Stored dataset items

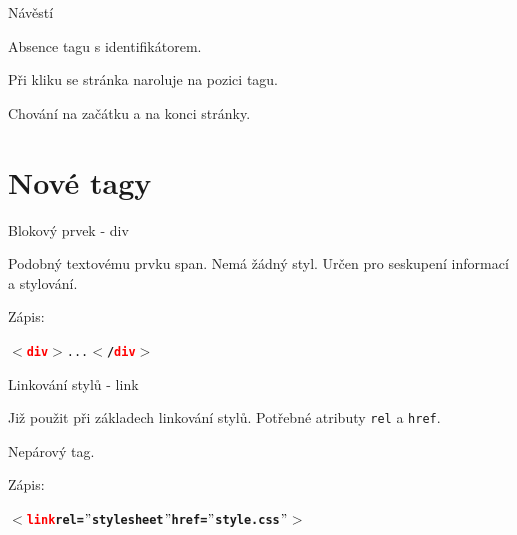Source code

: \documentclass[aspectratio=1610]{beamer}
\begin{document}
\begin{frame}{Návěstí}
    \begin{cardTiny}
        \begin{flushleft}
            Absence tagu s identifikátorem.
            
            \vspace{2ex}

            Při kliku se stránka naroluje na pozici tagu.

            \vspace{2ex}

            Chování na začátku a na konci stránky.
        \end{flushleft}
    \end{cardTiny}
\end{frame}


\section{Nové tagy}

\begin{frame}{Blokový prvek - div}
    \begin{cardTiny}
        \begin{flushleft}
            Podobný textovému prvku span. Nemá žádný styl. Určen pro seskupení informací a stylování.
            
            \vspace{2ex}

            Zápis: \begin{alltt}\textbf{$<$\textcolor{red}{div}$>$}...\textbf{$<$/\textcolor{red}{div}$>$}\end{alltt}
        \end{flushleft}
    \end{cardTiny}
\end{frame}

\begin{frame}{Linkování stylů - link}
    \begin{cardTiny}
        \begin{flushleft}
            Již použit při základech linkování stylů. Potřebné atributy \texttt{rel} a \texttt{href}.
            
            Nepárový tag.

            \vspace{2ex}

            Zápis: \begin{alltt}\textbf{$<$\textcolor{red}{link} rel=$"$stylesheet$"$ href=$"$style.css$"$$>$}\end{alltt}
        \end{flushleft}
    \end{cardTiny}
\end{frame}
\end{document}
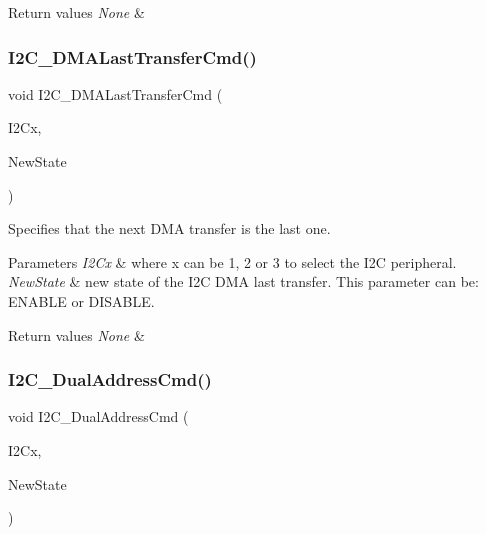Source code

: \begin{DoxyRetVals}{Return values}
{\em None} & \\
\hline
\end{DoxyRetVals}
\mbox{\label{group___i2_c_gab2e994c5681eb6ec7c26a03ffe1de060}} 
\subsubsection{\texorpdfstring{I2\+C\+\_\+\+D\+M\+A\+Last\+Transfer\+Cmd()}{I2C\_DMALastTransferCmd()}}
{\footnotesize\ttfamily void I2\+C\+\_\+\+D\+M\+A\+Last\+Transfer\+Cmd (\begin{DoxyParamCaption}\item[{I2\+C\+\_\+\+Type\+Def $\ast$}]{I2\+Cx,  }\item[{Functional\+State}]{New\+State }\end{DoxyParamCaption})}



Specifies that the next D\+MA transfer is the last one. 


\begin{DoxyParams}{Parameters}
{\em I2\+Cx} & where x can be 1, 2 or 3 to select the I2C peripheral. \\
\hline
{\em New\+State} & new state of the I2C D\+MA last transfer. This parameter can be\+: E\+N\+A\+B\+LE or D\+I\+S\+A\+B\+LE. \\
\hline
\end{DoxyParams}

\begin{DoxyRetVals}{Return values}
{\em None} & \\
\hline
\end{DoxyRetVals}
\mbox{\label{group___i2_c_ga02145a333a56e79557d6ef4ea03fc313}} 
\subsubsection{\texorpdfstring{I2\+C\+\_\+\+Dual\+Address\+Cmd()}{I2C\_DualAddressCmd()}}
{\footnotesize\ttfamily void I2\+C\+\_\+\+Dual\+Address\+Cmd (\begin{DoxyParamCaption}\item[{I2\+C\+\_\+\+Type\+Def $\ast$}]{I2\+Cx,  }\item[{Functional\+State}]{New\+State }\end{DoxyParamCaption})}



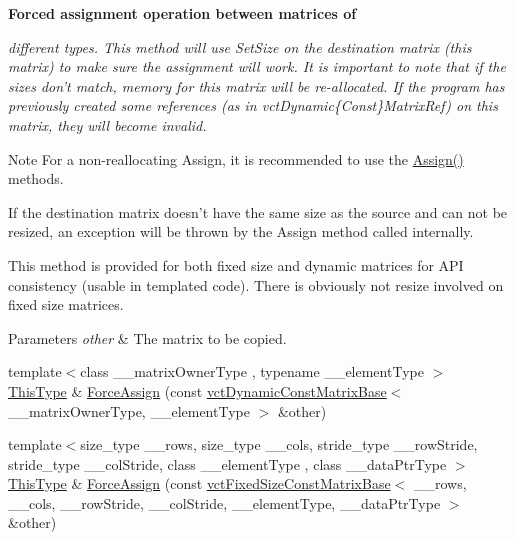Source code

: \begin{Indent}{\bf Forced assignment operation between matrices of}\par
{\em different types. This method will use Set\-Size on the destination matrix (this matrix) to make sure the assignment will work. It is important to note that if the sizes don't match, memory for this matrix will be re-\/allocated. If the program has previously created some references (as in vct\-Dynamic\{Const\}Matrix\-Ref) on this matrix, they will become invalid.

\begin{DoxyNote}{Note}
For a non-\/reallocating Assign, it is recommended to use the \hyperlink{classvct_dynamic_matrix_base_a2f080a67dc52e906f0219bbc924febbc}{Assign()} methods.

If the destination matrix doesn't have the same size as the source and can not be resized, an exception will be thrown by the Assign method called internally.

This method is provided for both fixed size and dynamic matrices for A\-P\-I consistency (usable in templated code). There is obviously not resize involved on fixed size matrices.
\end{DoxyNote}

\begin{DoxyParams}{Parameters}
{\em other} & The matrix to be copied. \\
\hline
\end{DoxyParams}
}\begin{DoxyCompactItemize}
\item 
{\footnotesize template$<$class \-\_\-\-\_\-matrix\-Owner\-Type , typename \-\_\-\-\_\-element\-Type $>$ }\\\hyperlink{classvct_dynamic_const_matrix_base_ac4ff48cbe4d9de3fdef5a02447ffb9db}{This\-Type} \& \hyperlink{classvct_dynamic_matrix_base_ab29e3da9a500707dc89a48f1b85d8aec}{Force\-Assign} (const \hyperlink{classvct_dynamic_const_matrix_base}{vct\-Dynamic\-Const\-Matrix\-Base}$<$ \-\_\-\-\_\-matrix\-Owner\-Type, \-\_\-\-\_\-element\-Type $>$ \&other)
\item 
{\footnotesize template$<$size\-\_\-type \-\_\-\-\_\-rows, size\-\_\-type \-\_\-\-\_\-cols, stride\-\_\-type \-\_\-\-\_\-row\-Stride, stride\-\_\-type \-\_\-\-\_\-col\-Stride, class \-\_\-\-\_\-element\-Type , class \-\_\-\-\_\-data\-Ptr\-Type $>$ }\\\hyperlink{classvct_dynamic_const_matrix_base_ac4ff48cbe4d9de3fdef5a02447ffb9db}{This\-Type} \& \hyperlink{classvct_dynamic_matrix_base_aed7c5ada42a3f300ca14684df76cb6fc}{Force\-Assign} (const \hyperlink{classvct_fixed_size_const_matrix_base}{vct\-Fixed\-Size\-Const\-Matrix\-Base}$<$ \-\_\-\-\_\-rows, \-\_\-\-\_\-cols, \-\_\-\-\_\-row\-Stride, \-\_\-\-\_\-col\-Stride, \-\_\-\-\_\-element\-Type, \-\_\-\-\_\-data\-Ptr\-Type $>$ \&other)
\end{DoxyCompactItemize}
\end{Indent}
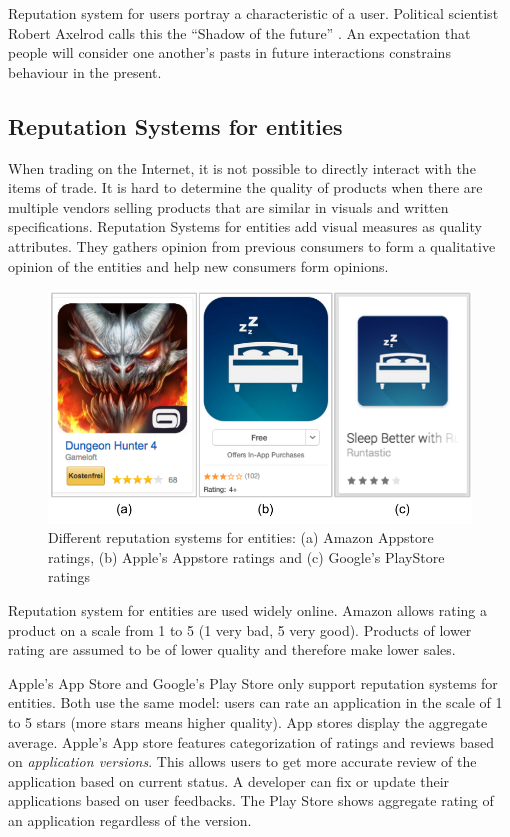 Reputation system for users portray a characteristic of a user. Political scientist Robert Axelrod calls this the ``Shadow of the future'' \cite{Axelrod1984}. An expectation that people will consider one another's pasts in future interactions constrains behaviour in the present.

\subsection{Reputation Systems for entities}

When trading on the Internet, it is not possible to directly interact with the items of trade. It is hard to determine the quality of products when there are multiple vendors selling products that are similar in visuals and written specifications. Reputation Systems for entities add visual measures as quality attributes. They gathers opinion from previous consumers to form a qualitative opinion of the entities and help new consumers form opinions.

\begin{figure}[!htb]
  \centering
  \includegraphics[width=12cm]{figures/rs_for_entities.pdf} 
  \caption{Different reputation systems for entities: (a) Amazon Appstore ratings, (b) Apple's Appstore ratings and (c) Google's PlayStore ratings}
  \label{fig:rs_for_entities}
\end{figure}

Reputation system for entities are used widely online. Amazon allows rating a product on a scale from 1 to 5 (1 very bad, 5 very good). Products of lower rating are assumed to be of lower quality and therefore make lower sales.

Apple's App Store and Google's Play Store only support reputation systems for entities. Both use the same model: users can rate an application in the scale of 1 to 5 stars (more stars means higher quality). App stores display the aggregate average. Apple's App store features categorization of ratings and reviews based on \emph{application versions}. This allows users to get more accurate review of the application based on current status. A developer can fix or update their applications based on user feedbacks. The Play Store shows aggregate rating of an application regardless of the version.

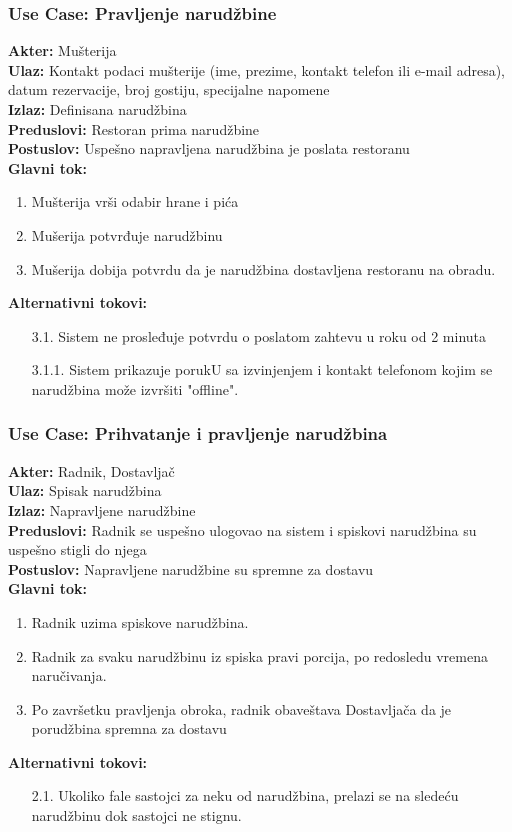 \documentclass{article}
\begin{document}
\subsubsection{\textbf{Use Case}: Pravljenje narudžbine}
\textbf{Akter:} Mušterija\\
\textbf{Ulaz:} Kontakt podaci mušterije (ime, prezime, kontakt telefon ili e-mail adresa), datum rezervacije, broj gostiju, specijalne napomene\\
\textbf{Izlaz:} Definisana narudžbina\\
\textbf{Preduslovi:} Restoran prima narudžbine\\
\textbf{Postuslov:} Uspešno napravljena narudžbina je poslata restoranu\\
\textbf{Glavni tok:}
\begin{enumerate}
\item Mušterija vrši odabir hrane i pića
\item Mušerija potvrđuje narudžbinu
\item Mušerija dobija potvrdu da je narudžbina dostavljena restoranu na obradu.\\
\end{enumerate}
\textbf{Alternativni tokovi:} \\
\begin{itemize}
\item [3.1.] Sistem ne prosleđuje potvrdu o poslatom zahtevu u roku od 2 minuta
\item [3.1.1.] Sistem prikazuje porukU sa izvinjenjem i kontakt telefonom kojim se narudžbina može izvršiti "offline".
\end{itemize}


\subsubsection{\textbf{Use Case}: Prihvatanje i pravljenje narudžbina}
\textbf{Akter:} Radnik, Dostavljač\\
\textbf{Ulaz:} Spisak narudžbina\\
\textbf{Izlaz:} Napravljene narudžbine\\
\textbf{Preduslovi:} Radnik se uspešno ulogovao na sistem i spiskovi narudžbina su uspešno stigli do njega\\
\textbf{Postuslov:}  Napravljene narudžbine su spremne za dostavu\\
\textbf{Glavni tok:}
\begin{enumerate}
\item Radnik uzima spiskove narudžbina.
\item Radnik za svaku narudžbinu iz spiska pravi porcija, po redosledu vremena naručivanja.
\item Po završetku pravljenja obroka, radnik obaveštava Dostavljača da je porudžbina spremna za dostavu 
\end{enumerate}
\textbf{Alternativni tokovi:}\\
\begin{itemize}
\item [2.1.] Ukoliko  fale sastojci za neku od narudžbina, prelazi se na sledeću narudžbinu dok sastojci ne stignu.
\end{itemize}
       
\end{document}
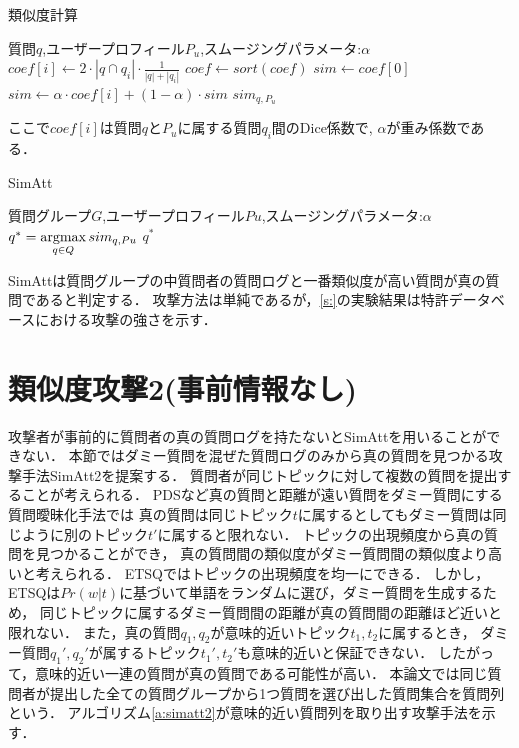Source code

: \documentclass[master]{suribt}
\theoremstyle{definition}
\newcommand{\argmax}{\mathop{\rm argmax}\limits}
\begin{document}
 \begin{algorithm}
 \caption{類似度計算}
 \begin{algorithmic}[1]
  \Require 質問$q$,ユーザープロフィール$P_u$,スムージングパラメータ:$\alpha$
  \State $coef[i] \leftarrow 2 \cdot |q \cap q_i| \cdot \frac{1}{|q|+|q_i|}$
  \EndFor
  \State $coef \gets sort(coef)$
  \State $sim \gets coef[0]$
  \State $sim \gets \alpha \cdot coef[i] + (1 - \alpha) \cdot sim$
  \EndFor
  \Ensure $sim_{q,P_u}$
 \end{algorithmic}
 \label{a:simatt}
 \end{algorithm}

 ここで$coef[i]$は質問$q$と$P_u$に属する質問$q_i$間のDice係数\cite{}で,
 $\alpha$が重み係数である．
  
 \begin{algorithm}
 \caption{SimAtt}
 \begin{algorithmic}[1]
   \Require 質問グループ$G$,ユーザープロフィール$Pu$,スムージングパラメータ:$\alpha$
   \State $q^* = \argmax_{q \in Q}sim_{q,Pu}$
   \Ensure $q^*$
 \end{algorithmic}
 \end{algorithm}

 SimAttは質問グループの中質問者の質問ログと一番類似度が高い質問が真の質問であると判定する．
 攻撃方法は単純であるが，\ref{s:}の実験結果は特許データベースにおける攻撃の強さを示す．

 \section{類似度攻撃2(事前情報なし)}
 攻撃者が事前的に質問者の真の質問ログを持たないとSimAttを用いることができない．
 本節ではダミー質問を混ぜた質問ログのみから真の質問を見つかる攻撃手法SimAtt2を提案する．
 質問者が同じトピックに対して複数の質問を提出することが考えられる．
 PDSなど真の質問と距離が遠い質問をダミー質問にする質問曖昧化手法では
 真の質問は同じトピック$t$に属するとしてもダミー質問は同じように別のトピック$t'$に属すると限れない．
 トピックの出現頻度から真の質問を見つかることができ，
 真の質問間の類似度がダミー質問間の類似度より高いと考えられる．
 ETSQではトピックの出現頻度を均一にできる．
 しかし，ETSQは$Pr(w|t)$に基づいて単語をランダムに選び，ダミー質問を生成するため，
 同じトピックに属するダミー質問間の距離が真の質問間の距離ほど近いと限れない．
 また，真の質問$q_1,q_2$が意味的近いトピック$t_1,t_2$に属するとき，
 ダミー質問$q_1',q_2'$が属するトピック$t_1',t_2'$も意味的近いと保証できない．
 したがって，意味的近い一連の質問が真の質問である可能性が高い．
 本論文では同じ質問者が提出した全ての質問グループから1つ質問を選び出した質問集合を質問列という．
 アルゴリズム\ref{a:simatt2}が意味的近い質問列を取り出す攻撃手法を示す．
\end{document}
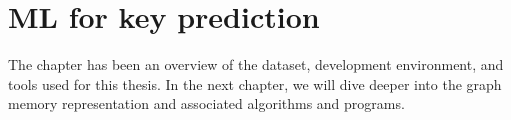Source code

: \section{ML for key prediction}



The chapter has been an overview of the dataset, development environment, and tools used for this thesis. In the next chapter, we will dive deeper into the graph memory representation and associated algorithms and programs.

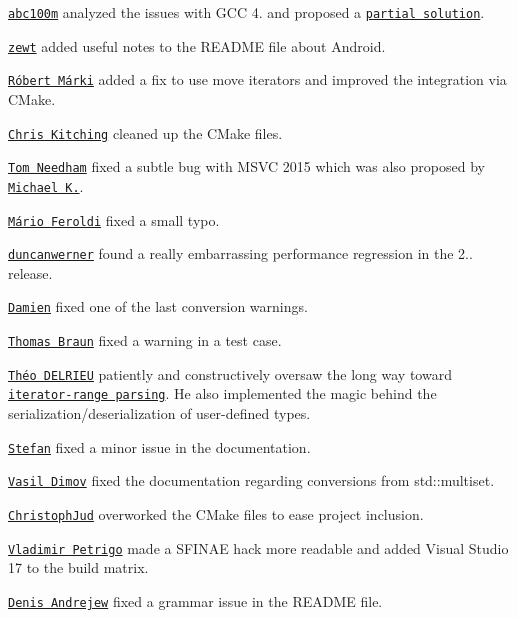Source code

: \begin{DoxyItemize}
\item \href{https://github.com/abc100m}{\tt abc100m} analyzed the issues with G\+CC 4. and proposed a \href{https://github.com/nlohmann/json/pull/212}{\tt partial solution}.
\item \href{https://github.com/zewt}{\tt zewt} added useful notes to the R\+E\+A\+D\+ME file about Android.
\item \href{https://github.com/robertmrk}{\tt Róbert Márki} added a fix to use move iterators and improved the integration via C\+Make.
\item \href{https://github.com/ChrisKitching}{\tt Chris Kitching} cleaned up the C\+Make files.
\item \href{https://github.com/06needhamt}{\tt Tom Needham} fixed a subtle bug with M\+S\+VC 2015 which was also proposed by \href{https://github.com/Epidal}{\tt Michael K.}.
\item \href{https://github.com/thelostt}{\tt Mário Feroldi} fixed a small typo.
\item \href{https://github.com/duncanwerner}{\tt duncanwerner} found a really embarrassing performance regression in the 2.. release.
\item \href{https://github.com/dtoma}{\tt Damien} fixed one of the last conversion warnings.
\item \href{https://github.com/t-b}{\tt Thomas Braun} fixed a warning in a test case.
\item \href{https://github.com/theodelrieu}{\tt Théo D\+E\+L\+R\+I\+EU} patiently and constructively oversaw the long way toward \href{https://github.com/nlohmann/json/issues/290}{\tt iterator-\/range parsing}. He also implemented the magic behind the serialization/deserialization of user-\/defined types.
\item \href{https://github.com/5tefan}{\tt Stefan} fixed a minor issue in the documentation.
\item \href{https://github.com/vasild}{\tt Vasil Dimov} fixed the documentation regarding conversions from {\ttfamily std\+::multiset}.
\item \href{https://github.com/ChristophJud}{\tt Christoph\+Jud} overworked the C\+Make files to ease project inclusion.
\item \href{https://github.com/vpetrigo}{\tt Vladimir Petrigo} made a S\+F\+I\+N\+AE hack more readable and added Visual Studio 17 to the build matrix.
\item \href{https://github.com/seeekr}{\tt Denis Andrejew} fixed a grammar issue in the R\+E\+A\+D\+ME file.

\end{DoxyItemize}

[Your task]
Search the entries for the word "narudžbine" and pick out every line that holds it.

[Answer space]
\subsubsection{\textbf{Use Case}: Pravljenje narudžbine}
\textbf{Preduslovi:} Restoran prima narudžbine\\
\textbf{Izlaz:} Napravljene narudžbine\\
\textbf{Postuslov:}  Napravljene narudžbine su spremne za dostavu\\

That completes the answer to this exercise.